In our series, all patients had persistent or long standing persistent AF with LA remodeling. In this scenario, the role of the posterior wall in AF maintenance might be important. Recently, Sanders and colleagues14
have reported a long term evaluation of 27 chronic AF cases with successful isolation of the posterior wall and PVs. The procedure was performed in a very similar fashion as we did, with PVs isolated in pairs and connected by roof and floor lines. The AF-free rate after the first procedure was 44%. After 21 months of follow up, 63% of patients maintained sinus rhythm without antiarrhythmic drugs. We further tested the lines by pacing maneuvers and adenosine infusion – whenever transient conduction was detected, further ablation lesions were placed until its elimination.

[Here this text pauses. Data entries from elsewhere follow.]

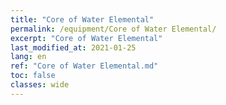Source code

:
 ```yaml
---
title: "Core of Water Elemental"
permalink: /equipment/Core of Water Elemental/
excerpt: "Core of Water Elemental"
last_modified_at: 2021-01-25
lang: en
ref: "Core of Water Elemental.md"
toc: false
classes: wide
---
```



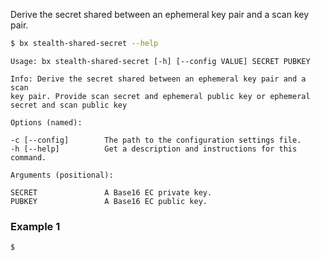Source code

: Derive the secret shared between an ephemeral key pair and a scan key pair.
```sh
$ bx stealth-shared-secret --help
```
```
Usage: bx stealth-shared-secret [-h] [--config VALUE] SECRET PUBKEY      

Info: Derive the secret shared between an ephemeral key pair and a scan  
key pair. Provide scan secret and ephemeral public key or ephemeral      
secret and scan public key                                               

Options (named):

-c [--config]        The path to the configuration settings file.        
-h [--help]          Get a description and instructions for this command.

Arguments (positional):

SECRET               A Base16 EC private key.                            
PUBKEY               A Base16 EC public key.
```
### Example 1
```sh
$ 
```
```
```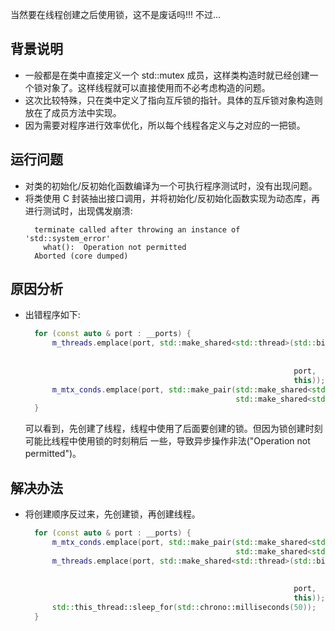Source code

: 
当然要在线程创建之后使用锁，这不是废话吗!!! 不过...

## 背景说明
- 一般都是在类中直接定义一个 std::mutex 成员，这样类构造时就已经创建一个锁对象了。这样线程就可以直接使用而不必考虑构造的问题。
- 这次比较特殊，只在类中定义了指向互斥锁的指针。具体的互斥锁对象构造则放在了成员方法中实现。
- 因为需要对程序进行效率优化，所以每个线程各定义与之对应的一把锁。

## 运行问题
- 对类的初始化/反初始化函数编译为一个可执行程序测试时，没有出现问题。
- 将类使用 C 封装抽出接口调用，并将初始化/反初始化函数实现为动态库，再进行测试时，出现偶发崩溃:
  ```shell
    terminate called after throwing an instance of 'std::system_error'
      what():  Operation not permitted
    Aborted (core dumped)
  ```

## 原因分析
- 出错程序如下:
  ```c++
    for (const auto & port : __ports) {
        m_threads.emplace(port, std::make_shared<std::thread>(std::bind(client_callback,
                                                                        std::placeholders::_1,
                                                                        std::placeholders::_2),
                                                              port,
                                                              this));
        m_mtx_conds.emplace(port, std::make_pair(std::make_shared<std::mutex>(),
                                                 std::make_shared<std::condition_variable>()));
    }
  ```
  可以看到，先创建了线程，线程中使用了后面要创建的锁。但因为锁创建时刻可能比线程中使用锁的时刻稍后
  一些，导致异步操作非法("Operation not permitted")。
  
## 解决办法
- 将创建顺序反过来，先创建锁，再创建线程。
  ```c++
    for (const auto & port : __ports) {
        m_mtx_conds.emplace(port, std::make_pair(std::make_shared<std::mutex>(),
                                                 std::make_shared<std::condition_variable>()));
        m_threads.emplace(port, std::make_shared<std::thread>(std::bind(client_callback,
                                                                        std::placeholders::_1,
                                                                        std::placeholders::_2),
                                                              port,
                                                              this));
        std::this_thread::sleep_for(std::chrono::milliseconds(50));
    }
  ```
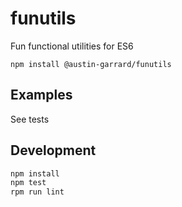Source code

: # funutils

Fun functional utilities for ES6

`npm install @austin-garrard/funutils`

## Examples

See tests

## Development
```bash
npm install
npm test
rpm run lint
```
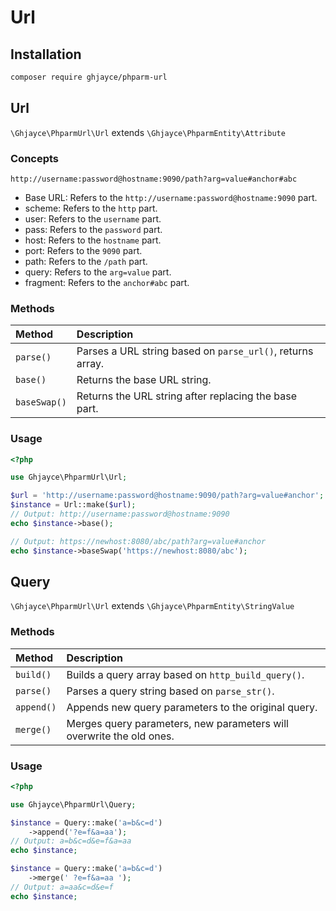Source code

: 
# Url

## Installation

```bash
composer require ghjayce/phparm-url
```

## Url

`\Ghjayce\PhparmUrl\Url` extends `\Ghjayce\PhparmEntity\Attribute`

### Concepts

`http://username:password@hostname:9090/path?arg=value#anchor#abc`

- Base URL: Refers to the `http://username:password@hostname:9090` part.
- scheme: Refers to the `http` part.
- user: Refers to the `username` part.
- pass: Refers to the `password` part.
- host: Refers to the `hostname` part.
- port: Refers to the `9090` part.
- path: Refers to the `/path` part.
- query: Refers to the `arg=value` part.
- fragment: Refers to the `anchor#abc` part.

### Methods

| Method         | Description                                              |
|:--------------|:---------------------------------------------------------|
| `parse()`     | Parses a URL string based on `parse_url()`, returns array.|
| `base()`      | Returns the base URL string.                             |
| `baseSwap()`  | Returns the URL string after replacing the base part.    |

### Usage

```php
<?php

use Ghjayce\PhparmUrl\Url;

$url = 'http://username:password@hostname:9090/path?arg=value#anchor';
$instance = Url::make($url);
// Output: http://username:password@hostname:9090
echo $instance->base();

// Output: https://newhost:8080/abc/path?arg=value#anchor
echo $instance->baseSwap('https://newhost:8080/abc');
```

## Query

`\Ghjayce\PhparmUrl\Url` extends `\Ghjayce\PhparmEntity\StringValue`

### Methods

| Method       | Description                                                        |
|:------------|:--------------------------------------------------------------------|
| `build()`   | Builds a query array based on `http_build_query()`.                 |
| `parse()`   | Parses a query string based on `parse_str()`.                       |
| `append()`  | Appends new query parameters to the original query.                 |
| `merge()`   | Merges query parameters, new parameters will overwrite the old ones. |

### Usage

```php
<?php

use Ghjayce\PhparmUrl\Query;

$instance = Query::make('a=b&c=d')
    ->append('?e=f&a=aa');
// Output: a=b&c=d&e=f&a=aa
echo $instance;

$instance = Query::make('a=b&c=d')
    ->merge(' ?e=f&a=aa ');
// Output: a=aa&c=d&e=f
echo $instance;
```
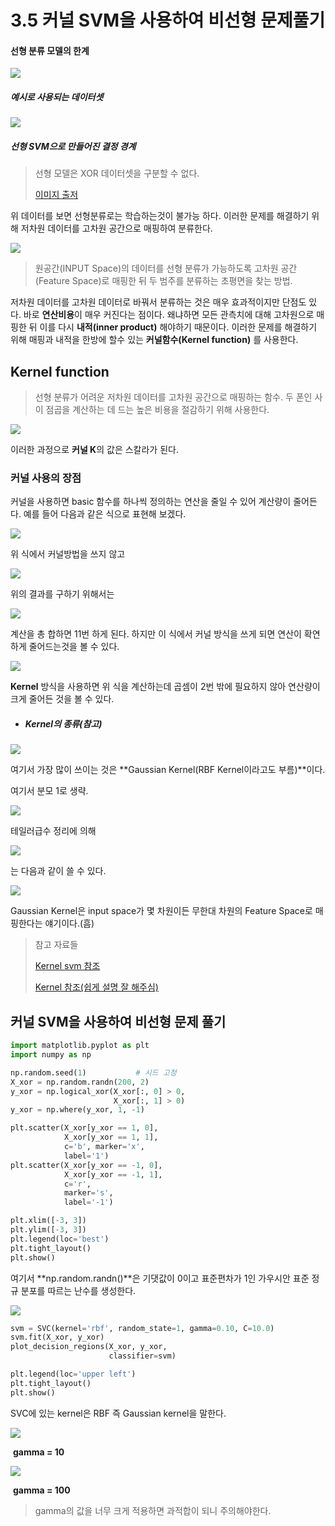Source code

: # 3.5 커널 SVM을 사용하여 비선형 문제풀기



#### 선형 분류 모델의 한계

![](https://tensorflowkorea.files.wordpress.com/2017/06/2-36.png?w=625)

##### 																				예시로 사용되는 데이터셋



![](https://tensorflowkorea.files.wordpress.com/2017/06/2-37.png?w=625)

##### 																		선형 SVM으로 만들어진 결정 경계

> 선형 모델은 XOR 데이터셋을 구분할 수 없다. 
>
> [이미지 출저](https://tensorflow.blog/%ED%8C%8C%EC%9D%B4%EC%8D%AC-%EB%A8%B8%EC%8B%A0%EB%9F%AC%EB%8B%9D/2-3-7-%EC%BB%A4%EB%84%90-%EC%84%9C%ED%8F%AC%ED%8A%B8-%EB%B2%A1%ED%84%B0-%EB%A8%B8%EC%8B%A0/)



위 데이터를 보면 선형분류로는 학습하는것이 불가능 하다. 이러한 문제를 해결하기 위해 저차원 데이터를 고차원 공간으로 매핑하여 분류한다.



![](http://i.imgur.com/4i3ILsZ.png)

> 원공간(INPUT Space)의 데이터를 선형 분류가 가능하도록 고차원 공간(Feature Space)로 매핑한 뒤 두 범주를 분류하는 초평면을 찾는 방법.



저차원 데이터를 고차원 데이터로 바꿔서 분류하는 것은 매우 효과적이지만 단점도 있다. 바로 **연산비용**이 매우 커진다는 점이다.  왜냐하면 모든 관측치에 대해 고차원으로 매핑한 뒤 이를 다시 **내적(inner product)** 해야하기 때문이다. 이러한 문제를 해결하기 위해 매핑과 내적을 한방에 할수 있는 **커널함수(Kernel function)** 를 사용한다.



## Kernel function

> 선형 분류가 어려운 저차원 데이터를 고차원 공간으로 매핑하는 함수.
> 두 폰인 사이 점곱을 계산하는 데 드는 높은 비용을 절감하기 위해 사용한다.

![](https://user-images.githubusercontent.com/37826820/69931035-2356c700-1509-11ea-9819-1d890ed14358.PNG)

이러한 과정으로 **커널 K**의 값은 스칼라가 된다.



### 커널 사용의 장점

커널을 사용하면 basic 함수를 하나씩 정의하는 연산을 줄일 수 있어 계산량이 줄어든다. 예를 들어 다음과 같은 식으로 표현해 보겠다.

![](https://user-images.githubusercontent.com/37826820/69931031-22be3080-1509-11ea-9b94-4933b1959a00.PNG)

위 식에서 커널방법을 쓰지 않고 

![](https://user-images.githubusercontent.com/37826820/69931035-2356c700-1509-11ea-9819-1d890ed14358.PNG)

위의 결과를 구하기 위해서는

![](https://user-images.githubusercontent.com/37826820/69931029-22be3080-1509-11ea-90e8-7c8fac540822.PNG)

계산을 총 합하면 11번 하게 된다. 하지만 이 식에서 커널 방식을 쓰게 되면 연산이 확연하게 줄어드는것을 볼 수 있다.

![](https://user-images.githubusercontent.com/37826820/69931034-2356c700-1509-11ea-9ccf-e9109b7407e6.PNG)

**Kernel** 방식을 사용하면 위 식을 계산하는데 곱셈이 2번 밖에 필요하지 않아 연산량이 크게 줄어든 것을 볼  수 있다.



- ##### Kernel의 종류(참고)

![](https://user-images.githubusercontent.com/37826820/69931033-2356c700-1509-11ea-8b2f-f4bdb9b84054.PNG)

여기서 가장 많이 쓰이는 것은 **Gaussian Kernel(RBF Kernel이라고도 부름)**이다.

여기서 분모 1로 생략.

![](https://user-images.githubusercontent.com/37826820/69931037-23ef5d80-1509-11ea-8caa-6ce904778c08.PNG)

테일러급수 정리에 의해 

![](https://user-images.githubusercontent.com/37826820/69931036-2356c700-1509-11ea-8869-b77f8ae73eb3.PNG)

는 다음과 같이 쓸 수 있다.

![](https://user-images.githubusercontent.com/37826820/69931032-22be3080-1509-11ea-9da9-a38462c3241d.PNG)

Gaussian Kernel은 input space가 몇 차원이든 무한대 차원의 Feature Space로 매핑한다는 얘기이다.(흠)

> 참고 자료들
>
> [Kernel svm 참조](https://ratsgo.github.io/machine%20learning/2017/05/30/SVM3/)
>
> [Kernel 참조(쉽게 설명 잘 해주심) ](https://datascienceschool.net/view-notebook/69278a5de79449019ad1f51a614ef87c/)





## **커널 SVM을 사용하여 비선형 문제 풀기**

```python
import matplotlib.pyplot as plt
import numpy as np

np.random.seed(1)			# 시드 고정
X_xor = np.random.randn(200, 2)
y_xor = np.logical_xor(X_xor[:, 0] > 0,
                       X_xor[:, 1] > 0)
y_xor = np.where(y_xor, 1, -1)

plt.scatter(X_xor[y_xor == 1, 0],
            X_xor[y_xor == 1, 1],
            c='b', marker='x',
            label='1')
plt.scatter(X_xor[y_xor == -1, 0],
            X_xor[y_xor == -1, 1],
            c='r',
            marker='s',
            label='-1')

plt.xlim([-3, 3])
plt.ylim([-3, 3])
plt.legend(loc='best')
plt.tight_layout()
plt.show()
```



여기서 **np.random.randn()**은 기댓값이 0이고 표준편차가 1인 가우시안 표준 정규 분포를 따르는 난수를 생성한다.

![](https://user-images.githubusercontent.com/37826820/69909694-7580e500-1442-11ea-91da-912b7108e2fb.JPG)

```python
svm = SVC(kernel='rbf', random_state=1, gamma=0.10, C=10.0)
svm.fit(X_xor, y_xor)
plot_decision_regions(X_xor, y_xor,
                      classifier=svm)

plt.legend(loc='upper left')
plt.tight_layout()
plt.show()
```

SVC에 있는 kernel은 RBF 즉 Gaussian kernel을 말한다.

![](https://user-images.githubusercontent.com/37826820/69909693-74e84e80-1442-11ea-8bbd-44ff575c45b7.JPG)

​																						**gamma = 10**



![](https://user-images.githubusercontent.com/37826820/69909692-74e84e80-1442-11ea-9ee3-480b4335a117.JPG)

​																						**gamma = 100**



> gamma의 값을 너무 크게 적용하면 과적합이 되니 주의해야한다.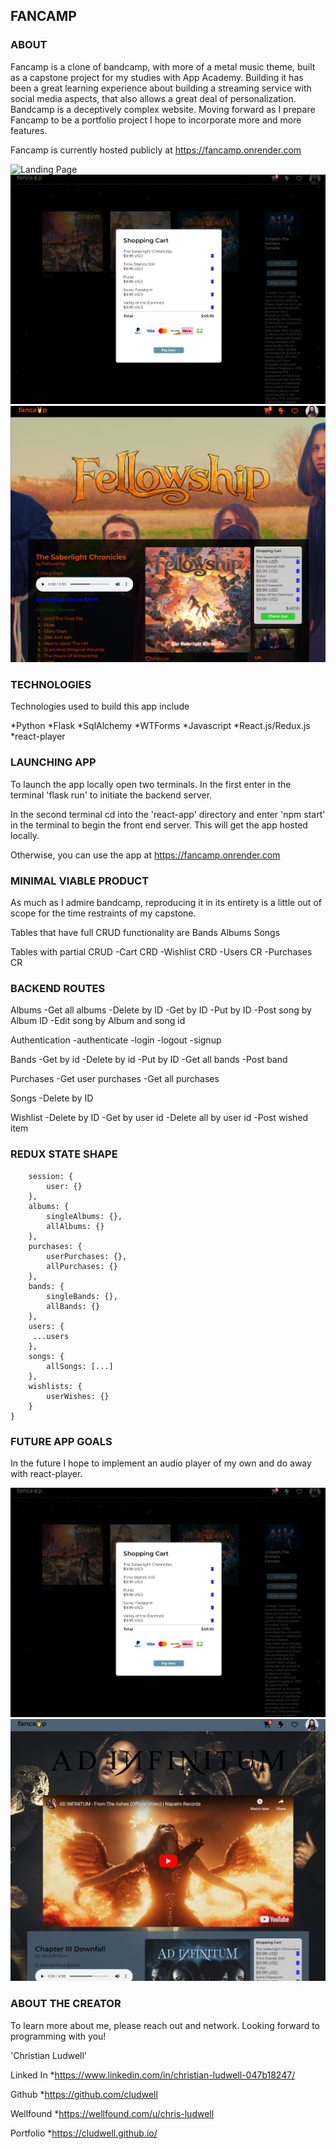 ## FANCAMP

### ABOUT

Fancamp is a clone of bandcamp, with more of a metal music theme, built as a capstone project for my studies with App Academy. Building it has been a great learning experience about building a streaming service with social media aspects, that also allows a great deal of personalization. Bandcamp is a deceptively complex website. Moving forward as I prepare Fancamp to be a portfolio project I hope to incorporate more and more features.

Fancamp is currently hosted publicly at
https://fancamp.onrender.com

![Landing Page](landing-preview.png)
![Cart Preview](cart-preview.png)
![Fellowship](fellowship.png)

### TECHNOLOGIES

Technologies used to build this app include

*Python
*Flask
*SqlAlchemy
*WTForms
*Javascript
*React.js/Redux.js
*react-player


### LAUNCHING APP

To launch the app locally open two terminals.
In the first enter in the terminal 'flask run' to initiate the backend server.

In the second terminal cd into the 'react-app' directory and enter 'npm start' in the terminal to begin the front end server. This will get the app hosted locally.

Otherwise, you can use the app at
https://fancamp.onrender.com

### MINIMAL VIABLE PRODUCT

As much as I admire bandcamp, reproducing it in its entirety is a little out of scope for the time restraints of my capstone.

Tables that have full CRUD functionality are
Bands
Albums
Songs

Tables with partial CRUD
-Cart CRD
-Wishlist CRD
-Users CR
-Purchases CR

### BACKEND ROUTES

Albums
-Get all albums
-Delete by ID
-Get by ID
-Put by ID
-Post song by Album ID
-Edit song by Album and song id

Authentication
-authenticate
-login
-logout
-signup

Bands
-Get by id
-Delete by id
-Put by ID
-Get all bands
-Post band

Purchases
-Get user purchases
-Get all purchases

Songs
-Delete by ID

Wishlist
-Delete by ID
-Get by user id
-Delete all by user id
-Post wished item

### REDUX STATE SHAPE

```{
    session: {
        user: {}
    },
    albums: {
        singleAlbums: {},
        allAlbums: {}
    },
    purchases: {
        userPurchases: {},
        allPurchases: {}
    },
    bands: {
        singleBands: {},
        allBands: {}
    },
    users: {
     ...users
    },
    songs: {
        allSongs: [...]
    },
    wishlists: {
        userWishes: {}
    }
}

```
### FUTURE APP GOALS

In the future I hope to implement an audio player of my own and do away with react-player.

![Cart Preview](cart-preview.png)
![Ad Infinitum](adinfinitum.png)


### ABOUT THE CREATOR

To learn more about me, please reach out and network. Looking forward to programming with you!

'Christian Ludwell'

Linked In
*https://www.linkedin.com/in/christian-ludwell-047b18247/

Github
*https://github.com/cludwell

Wellfound
*https://wellfound.com/u/chris-ludwell

Portfolio
*https://cludwell.github.io/
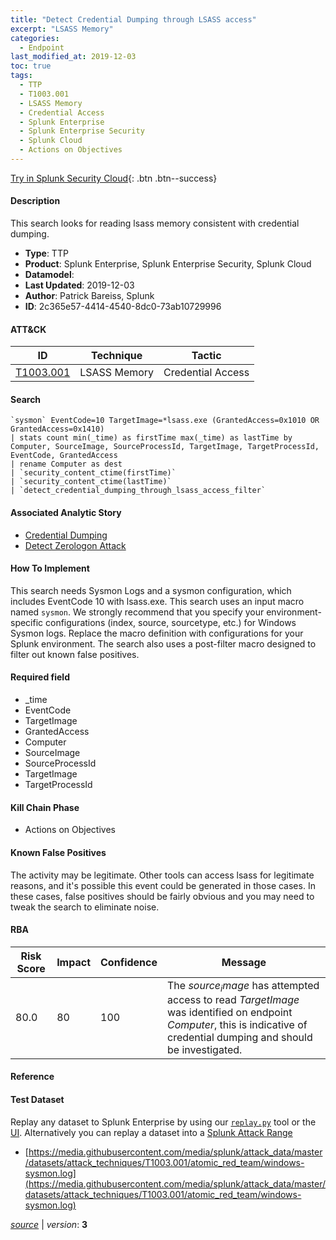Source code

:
 ```yaml
---
title: "Detect Credential Dumping through LSASS access"
excerpt: "LSASS Memory"
categories:
  - Endpoint
last_modified_at: 2019-12-03
toc: true
tags:
  - TTP
  - T1003.001
  - LSASS Memory
  - Credential Access
  - Splunk Enterprise
  - Splunk Enterprise Security
  - Splunk Cloud
  - Actions on Objectives
---
```




[Try in Splunk Security Cloud](https://www.splunk.com/en_us/cyber-security.html){: .btn .btn--success}

#### Description

This search looks for reading lsass memory consistent with credential dumping.

- **Type**: TTP
- **Product**: Splunk Enterprise, Splunk Enterprise Security, Splunk Cloud
- **Datamodel**: 
- **Last Updated**: 2019-12-03
- **Author**: Patrick Bareiss, Splunk
- **ID**: 2c365e57-4414-4540-8dc0-73ab10729996


#### ATT&CK

| ID          | Technique   | Tactic       |
| ----------- | ----------- |--------------|
| [T1003.001](https://attack.mitre.org/techniques/T1003/001/) | LSASS Memory | Credential Access |


#### Search

```
`sysmon` EventCode=10 TargetImage=*lsass.exe (GrantedAccess=0x1010 OR GrantedAccess=0x1410) 
| stats count min(_time) as firstTime max(_time) as lastTime by Computer, SourceImage, SourceProcessId, TargetImage, TargetProcessId, EventCode, GrantedAccess 
| rename Computer as dest 
| `security_content_ctime(firstTime)`
| `security_content_ctime(lastTime)` 
| `detect_credential_dumping_through_lsass_access_filter` 
```

#### Associated Analytic Story
* [Credential Dumping](/stories/credential_dumping)
* [Detect Zerologon Attack](/stories/detect_zerologon_attack)


#### How To Implement
This search needs Sysmon Logs and a sysmon configuration, which includes EventCode 10 with lsass.exe. This search uses an input macro named `sysmon`. We strongly recommend that you specify your environment-specific configurations (index, source, sourcetype, etc.) for Windows Sysmon logs. Replace the macro definition with configurations for your Splunk environment. The search also uses a post-filter macro designed to filter out known false positives.

#### Required field
* _time
* EventCode
* TargetImage
* GrantedAccess
* Computer
* SourceImage
* SourceProcessId
* TargetImage
* TargetProcessId


#### Kill Chain Phase
* Actions on Objectives


#### Known False Positives
The activity may be legitimate. Other tools can access lsass for legitimate reasons, and it&#39;s possible this event could be generated in those cases. In these cases, false positives should be fairly obvious and you may need to tweak the search to eliminate noise.



#### RBA

| Risk Score  | Impact      | Confidence   | Message      |
| ----------- | ----------- |--------------|--------------|
| 80.0 | 80 | 100 | The $source_image$ has attempted access to read $TargetImage$ was identified on endpoint $Computer$, this is indicative of credential dumping and should be investigated. |



#### Reference


#### Test Dataset
Replay any dataset to Splunk Enterprise by using our [`replay.py`](https://github.com/splunk/attack_data#using-replaypy) tool or the [UI](https://github.com/splunk/attack_data#using-ui).
Alternatively you can replay a dataset into a [Splunk Attack Range](https://github.com/splunk/attack_range#replay-dumps-into-attack-range-splunk-server)

* [https://media.githubusercontent.com/media/splunk/attack_data/master/datasets/attack_techniques/T1003.001/atomic_red_team/windows-sysmon.log](https://media.githubusercontent.com/media/splunk/attack_data/master/datasets/attack_techniques/T1003.001/atomic_red_team/windows-sysmon.log)



[*source*](https://github.com/splunk/security_content/tree/develop/detections/endpoint/detect_credential_dumping_through_lsass_access.yml) \| *version*: **3**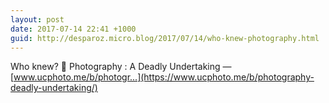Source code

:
 ```yaml
---
layout: post
date: 2017-07-14 22:41 +1000
guid: http://desparoz.micro.blog/2017/07/14/who-knew-photography.html
---
```

Who knew? 🔗 Photography : A Deadly Undertaking — [www.ucphoto.me/b/photogr...](https://www.ucphoto.me/b/photography-deadly-undertaking/)
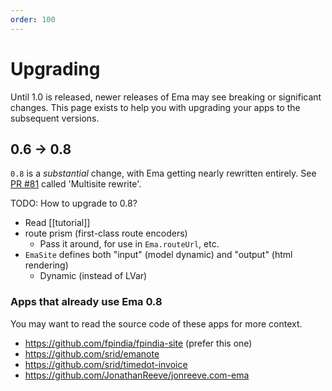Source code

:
```yaml
---
order: 100
---
```


# Upgrading

Until 1.0 is released, newer releases of Ema may see breaking or significant changes. This page exists to help you with upgrading your apps to the subsequent versions.

## 0.6 -> 0.8

`0.8` is a *substantial* change, with Ema getting nearly rewritten entirely. See [PR \#81](https://github.com/srid/ema/pull/81) called 'Multisite rewrite'. 

TODO: How to upgrade to 0.8?

- Read [[tutorial]]
- route prism (first-class route encoders)
    - Pass it around, for use in `Ema.routeUrl`, etc.
- `EmaSite` defines both "input" (model dynamic) and "output" (html rendering)
    - Dynamic (instead of LVar)


### Apps that already use Ema 0.8

You may want to read the source code of these apps for more context.

- https://github.com/fpindia/fpindia-site (prefer this one)
- https://github.com/srid/emanote
- https://github.com/srid/timedot-invoice
- https://github.com/JonathanReeve/jonreeve.com-ema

Although the ablation approach we used seemed rational, because of proven entry and exit block, different strategies have also shown positive outcomes. Lim and colleagues15
showed that a single ring ablation around the four PVs, passing through the anterior aspect of the veins, left atrial roof and lower posterior wall is an option to wide antral PVI, with lower 2-year AF recurrence rates (74% vs. 61%, respectively). When the recurrences of organized atrial tachyarrhythmias were evaluated, the group undergoing single ring isolation plus a mitral isthmus line had the best 2-year arrhythmia-free rate (71% vs. 60%). This speaks for a possible role of left posterior wall in maintaining AF despite PVI. Another advantage of this technique is the relatively low use of RF in the posterior wall, with less risk for esophageal termal injury.16
Providencia and colleagues17
reported the use of a single ring left atrial posterior wall isolation in a patient with an anusual anatomical variant of PV drainage. In this case, a common inferior trunk posed difficulties to a traditional approach. So, a triangle-shaped single lesion encircling all PVs (right superior, left superior and the common inferior trunk) allowed complete isolation, maintaining sinus rhythm after 3 months of follow –up.
The impact of a potential autonomic modulation and changes in sympathovagal balance caused by posterior wall isolation has also been evaluated. Yamaguchi et al18 performed a series of 92 PVI and posterior wall isolations (82% Paroxysmal AF) using non-contact mapping and undergoing ambulatory holter Heart Rate Variability evaluation at 3, 6 and 12 months after the procedure. Long-term heart rate variability attenuations were observed in all patients without AF recurrence, but not in those with AF recurrences. These findings were maintained at 12 months in patients with no AF recurrence, suggesting a possible contribution of autonomic modulation to sinus rhythm maintenance.
Complete LA posterior wall isolation on top of PVI is associated with good outcomes in patients with persistent and long-standing persistent AF when performed using meticulous bidirectional isolation criteria and adenosine infusion.
Recurrences occur predominately as perimitral flutter, without gaps in the posterior wall, suggesting that the previously reported increased risk of organized atrial tachyarrhythmias after posterior wall box isolation may be related to incomplete posterior lines. However, the value of prophylactic mitral isthmus line complementing the box lesion at the first procedure is yet to be proven.